### Records provided

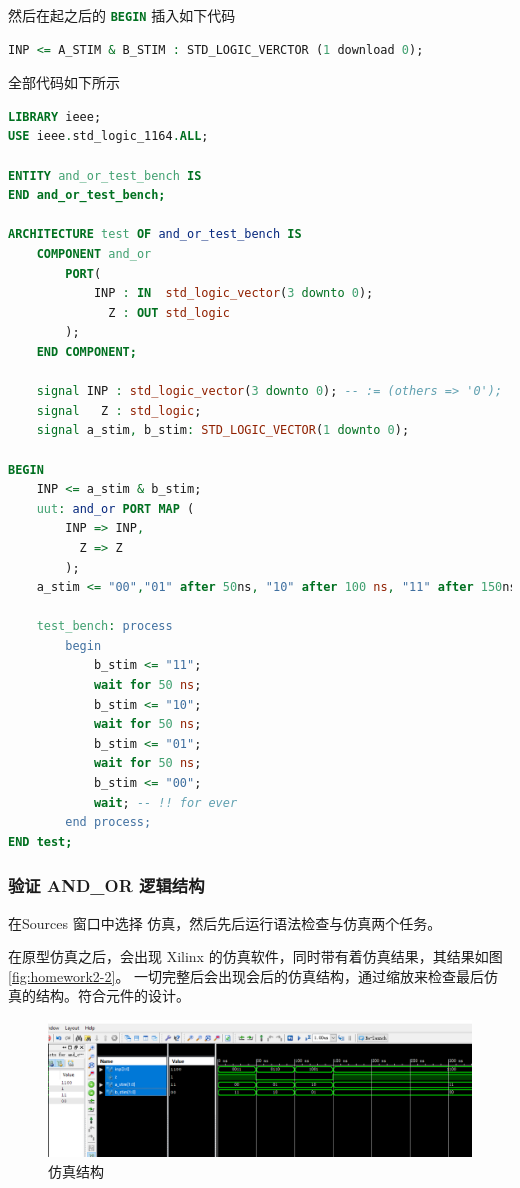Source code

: \documentclass{ctexart}
\begin{document}
然后在起之后的 \lstinline[language=VHDL]|BEGIN| 插入如下代码
\begin{lstlisting}[language=VHDL]
INP <= A_STIM & B_STIM : STD_LOGIC_VERCTOR (1 download 0);
\end{lstlisting}

全部代码如下所示
\begin{lstlisting}[language=VHDL]
LIBRARY ieee;
USE ieee.std_logic_1164.ALL;

ENTITY and_or_test_bench IS
END and_or_test_bench;

ARCHITECTURE test OF and_or_test_bench IS 
    COMPONENT and_or
        PORT(
            INP : IN  std_logic_vector(3 downto 0);
              Z : OUT std_logic
        );
    END COMPONENT;

    signal INP : std_logic_vector(3 downto 0); -- := (others => '0');
    signal   Z : std_logic;
    signal a_stim, b_stim: STD_LOGIC_VECTOR(1 downto 0);

BEGIN
    INP <= a_stim & b_stim;
    uut: and_or PORT MAP (
        INP => INP,
          Z => Z
        );
    a_stim <= "00","01" after 50ns, "10" after 100 ns, "11" after 150ns;

    test_bench: process
        begin
            b_stim <= "11";
            wait for 50 ns;
            b_stim <= "10";
            wait for 50 ns;
            b_stim <= "01";
            wait for 50 ns;
            b_stim <= "00";
            wait; -- !! for ever
        end process;
END test;

\end{lstlisting}

\subsubsection{验证 AND\_OR 逻辑结构}

在Sources 窗口中选择 仿真，然后先后运行语法检查与仿真两个任务。

在原型仿真之后，会出现 Xilinx 的仿真软件，同时带有着仿真结果，其结果如图 \ref{fig:homework2-2}。
一切完整后会出现会后的仿真结构，通过缩放来检查最后仿真的结构。符合元件的设计。

\begin{figure}
\centering
\includegraphics[width=0.7\linewidth]{homework2-2}
\caption{仿真结构}
\label{fig:report3-5}
\end{figure}
\end{document}
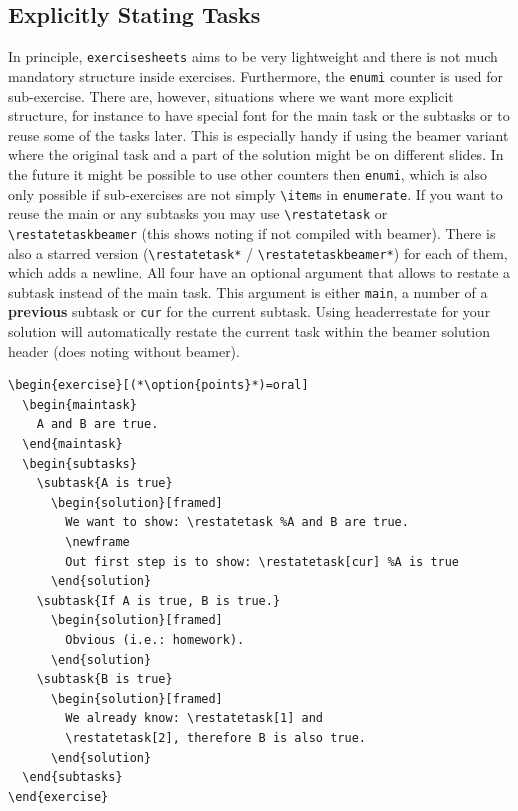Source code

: \documentclass[DIV12,BCOR0mm]{scrartcl}
\newcommand{\exsh}{\texttt{exercisesheets}\xspace}
\newcommand{\optionstyle}{\normalfont\ttfamily\color{red!50!black}}
\newcommand{\option}[1]{{\optionstyle #1}}
\begin{document}
\subsection{Explicitly Stating Tasks}
In principle, \exsh aims to be very lightweight and there is not
much mandatory structure inside exercises. Furthermore, the
\lstinline|enumi| counter is used for sub-exercise. There are, however,
situations where we want more explicit structure, for instance to
have special font for the main task or the subtasks or to reuse
some of the tasks later. This is especially handy if using the
beamer variant where the original task and a part of the solution might be on different slides. In the future it might be possible to
use other counters then \lstinline|enumi|, which is also only possible
if sub-exercises are not simply \lstinline|\item|s in
\lstinline|enumerate|. If you want to reuse the main or any subtasks
you may use \lstinline|\restatetask| or \lstinline|\restatetaskbeamer|
(this shows noting if not compiled with beamer). There is also
a starred version (\lstinline|\restatetask*| /
\lstinline|\restatetaskbeamer*|) for each of them, which adds a newline.
All four have an optional argument that allows to restate
a subtask instead of the main task. This argument is either
\lstinline|main|, a number of a \textbf{previous} subtask or
\lstinline|cur| for the current subtask. Using \option{headerrestate}
for your solution will automatically restate the current
task within the beamer solution header (does noting without
beamer).



\begin{lstlisting}
\begin{exercise}[(*\option{points}*)=oral]
  \begin{maintask}
    A and B are true.
  \end{maintask}
  \begin{subtasks}
    \subtask{A is true}
      \begin{solution}[framed]
        We want to show: \restatetask %A and B are true.
        \newframe
        Out first step is to show: \restatetask[cur] %A is true
      \end{solution}
    \subtask{If A is true, B is true.}
      \begin{solution}[framed]
        Obvious (i.e.: homework).
      \end{solution}
    \subtask{B is true}
      \begin{solution}[framed]
        We already know: \restatetask[1] and
        \restatetask[2], therefore B is also true.
      \end{solution}
  \end{subtasks}
\end{exercise}
\end{lstlisting}
\end{document}
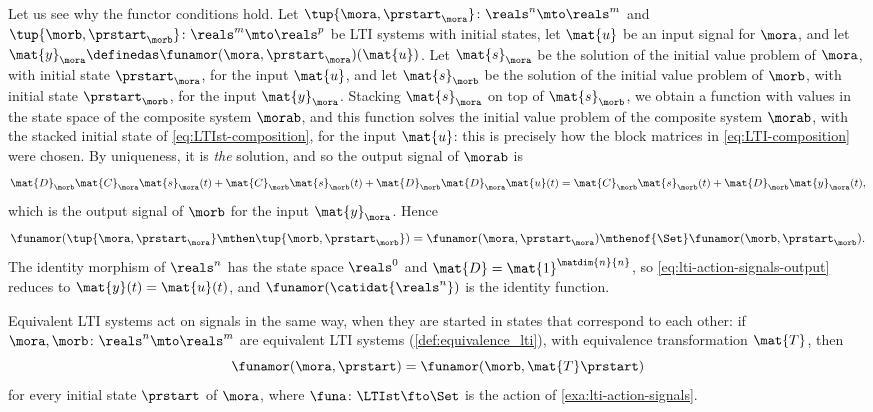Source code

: \begin{example}
    Let us see why the functor conditions hold.
    Let $\tup{\mora, \prstart_\mora} \colon \reals^n \mto \reals^m$ and $\tup{\morb, \prstart_\morb} \colon \reals^m \mto \reals^p$ be LTI systems with initial states, let $\mat{u}$ be an input signal for $\mora$, and let $\mat{y}_\mora \definedas \funamor(\mora, \prstart_\mora)(\mat{u})$.
    Let $\mat{s}_\mora$ be the solution of the initial value problem of $\mora$, with initial state $\prstart_\mora$, for the input $\mat{u}$, and let $\mat{s}_\morb$ be the solution of the initial value problem of $\morb$, with initial state $\prstart_\morb$, for the input $\mat{y}_\mora$.
    Stacking $\mat{s}_\mora$ on top of $\mat{s}_\morb$, we obtain a function with values in the state space of the composite system $\morab$, and this function solves the initial value problem of the composite system $\morab$, with the stacked initial state of \cref{eq:LTIst-composition}, for the input $\mat{u}$: this is precisely how the block matrices in \cref{eq:LTI-composition} were chosen.
    By uniqueness, it is \emph{the} solution, and so the output signal of $\morab$ is
    \begin{equation}
        \mat{D}_\morb\mat{C}_\mora\mat{s}_\mora(t) + \mat{C}_\morb\mat{s}_\morb(t) + \mat{D}_\morb\mat{D}_\mora\mat{u}(t)
        = \mat{C}_\morb\mat{s}_\morb(t) + \mat{D}_\morb\mat{y}_\mora(t),
    \end{equation}
    which is the output signal of $\morb$ for the input $\mat{y}_\mora$.
    Hence
    \begin{equation}
        \funamor(\tup{\mora, \prstart_\mora} \mthen \tup{\morb, \prstart_\morb}) = \funamor(\mora, \prstart_\mora) \mthenof{\Set} \funamor(\morb, \prstart_\morb).
    \end{equation}
    The identity morphism of $\reals^n$ has the state space $\reals^0$ and $\mat{D} = \mat{1}^{\matdim{n}{n}}$, so \cref{eq:lti-action-signals-output} reduces to $\mat{y}(t) = \mat{u}(t)$, and $\funamor(\catidat{\reals^n})$ is the identity function.
\end{example}

\begin{lemma}
    \label{lem:equivsystequivact}
    Equivalent LTI systems act on signals in the same way, when they are started in states that correspond to each other: if $\mora, \morb \colon \reals^n \mto \reals^m$ are equivalent LTI systems (\cref{def:equivalence_lti}), with equivalence transformation $\mat{T}$, then
    \begin{equation}
        \funamor(\mora, \prstart) = \funamor(\morb, \mat{T}\prstart)
    \end{equation}
    for every initial state $\prstart$ of $\mora$, where $\funa \colon \LTIst \fto \Set$ is the action of \cref{exa:lti-action-signals}.
\end{lemma}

### Required work
In the records, which lines use the word "possible"? Report them.

### Exercise output
beamer variant where the original task and a part of the solution might be on different slides. In the future it might be possible to
use other counters then \lstinline|enumi|, which is also only possible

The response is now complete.